◆ **What to produce**
Please write each entry out again exactly as shown.

════════

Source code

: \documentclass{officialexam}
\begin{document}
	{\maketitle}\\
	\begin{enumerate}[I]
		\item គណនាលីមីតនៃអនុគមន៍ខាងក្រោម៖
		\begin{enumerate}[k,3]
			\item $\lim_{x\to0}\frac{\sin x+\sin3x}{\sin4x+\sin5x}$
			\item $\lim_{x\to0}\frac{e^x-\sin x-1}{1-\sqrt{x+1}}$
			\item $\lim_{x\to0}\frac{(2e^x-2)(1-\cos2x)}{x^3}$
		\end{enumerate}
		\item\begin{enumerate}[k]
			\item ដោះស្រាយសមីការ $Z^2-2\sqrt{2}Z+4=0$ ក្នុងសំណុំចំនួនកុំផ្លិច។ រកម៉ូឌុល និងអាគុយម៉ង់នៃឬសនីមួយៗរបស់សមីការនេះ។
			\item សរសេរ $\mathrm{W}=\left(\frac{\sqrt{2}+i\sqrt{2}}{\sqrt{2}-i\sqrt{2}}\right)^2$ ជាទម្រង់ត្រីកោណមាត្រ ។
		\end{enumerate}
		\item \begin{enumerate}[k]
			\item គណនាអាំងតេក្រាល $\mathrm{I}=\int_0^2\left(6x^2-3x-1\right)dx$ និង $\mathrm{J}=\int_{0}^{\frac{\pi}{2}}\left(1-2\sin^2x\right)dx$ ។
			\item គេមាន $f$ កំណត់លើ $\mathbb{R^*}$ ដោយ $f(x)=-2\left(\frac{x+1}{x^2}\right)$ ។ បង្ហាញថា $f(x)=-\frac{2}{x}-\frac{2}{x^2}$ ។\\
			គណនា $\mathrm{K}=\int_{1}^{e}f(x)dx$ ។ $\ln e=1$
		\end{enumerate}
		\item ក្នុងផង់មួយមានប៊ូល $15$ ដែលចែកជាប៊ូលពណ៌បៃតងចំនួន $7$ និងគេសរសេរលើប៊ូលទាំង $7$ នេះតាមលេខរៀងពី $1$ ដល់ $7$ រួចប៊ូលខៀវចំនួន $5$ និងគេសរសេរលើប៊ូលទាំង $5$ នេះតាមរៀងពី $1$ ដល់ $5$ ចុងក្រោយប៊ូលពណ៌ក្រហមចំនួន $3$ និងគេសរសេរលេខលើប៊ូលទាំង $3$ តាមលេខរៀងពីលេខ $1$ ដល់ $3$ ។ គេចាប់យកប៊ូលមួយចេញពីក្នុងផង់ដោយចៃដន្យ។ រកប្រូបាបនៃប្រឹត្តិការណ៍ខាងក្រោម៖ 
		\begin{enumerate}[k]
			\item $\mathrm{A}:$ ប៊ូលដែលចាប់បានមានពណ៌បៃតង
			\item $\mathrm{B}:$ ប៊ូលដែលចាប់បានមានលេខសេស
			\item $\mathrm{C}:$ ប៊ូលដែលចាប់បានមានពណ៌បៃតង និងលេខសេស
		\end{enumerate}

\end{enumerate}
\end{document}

════════

◆ **Written solution**
Source code

: \documentclass{officialexam}
\begin{document}
	{\maketitle}\\
	\begin{enumerate}[I]
		\item គណនាលីមីតនៃអនុគមន៍ខាងក្រោម៖
		\begin{enumerate}[k,3]
			\item $\lim_{x\to0}\frac{\sin x+\sin3x}{\sin4x+\sin5x}$
			\item $\lim_{x\to0}\frac{e^x-\sin x-1}{1-\sqrt{x+1}}$
			\item $\lim_{x\to0}\frac{(2e^x-2)(1-\cos2x)}{x^3}$
		\end{enumerate}
		\item\begin{enumerate}[k]
			\item ដោះស្រាយសមីការ $Z^2-2\sqrt{2}Z+4=0$ ក្នុងសំណុំចំនួនកុំផ្លិច។ រកម៉ូឌុល និងអាគុយម៉ង់នៃឬសនីមួយៗរបស់សមីការនេះ។
			\item សរសេរ $\mathrm{W}=\left(\frac{\sqrt{2}+i\sqrt{2}}{\sqrt{2}-i\sqrt{2}}\right)^2$ ជាទម្រង់ត្រីកោណមាត្រ ។
		\end{enumerate}
		\item \begin{enumerate}[k]
			\item គណនាអាំងតេក្រាល $\mathrm{I}=\int_0^2\left(6x^2-3x-1\right)dx$ និង $\mathrm{J}=\int_{0}^{\frac{\pi}{2}}\left(1-2\sin^2x\right)dx$ ។
			\item គេមាន $f$ កំណត់លើ $\mathbb{R^*}$ ដោយ $f(x)=-2\left(\frac{x+1}{x^2}\right)$ ។ បង្ហាញថា $f(x)=-\frac{2}{x}-\frac{2}{x^2}$ ។\\
			គណនា $\mathrm{K}=\int_{1}^{e}f(x)dx$ ។ $\ln e=1$
		\end{enumerate}
		\item ក្នុងផង់មួយមានប៊ូល $15$ ដែលចែកជាប៊ូលពណ៌បៃតងចំនួន $7$ និងគេសរសេរលើប៊ូលទាំង $7$ នេះតាមលេខរៀងពី $1$ ដល់ $7$ រួចប៊ូលខៀវចំនួន $5$ និងគេសរសេរលើប៊ូលទាំង $5$ នេះតាមរៀងពី $1$ ដល់ $5$ ចុងក្រោយប៊ូលពណ៌ក្រហមចំនួន $3$ និងគេសរសេរលេខលើប៊ូលទាំង $3$ តាមលេខរៀងពីលេខ $1$ ដល់ $3$ ។ គេចាប់យកប៊ូលមួយចេញពីក្នុងផង់ដោយចៃដន្យ។ រកប្រូបាបនៃប្រឹត្តិការណ៍ខាងក្រោម៖ 
		\begin{enumerate}[k]
			\item $\mathrm{A}:$ ប៊ូលដែលចាប់បានមានពណ៌បៃតង
			\item $\mathrm{B}:$ ប៊ូលដែលចាប់បានមានលេខសេស
			\item $\mathrm{C}:$ ប៊ូលដែលចាប់បានមានពណ៌បៃតង និងលេខសេស
		\end{enumerate}

\end{enumerate}
\end{document}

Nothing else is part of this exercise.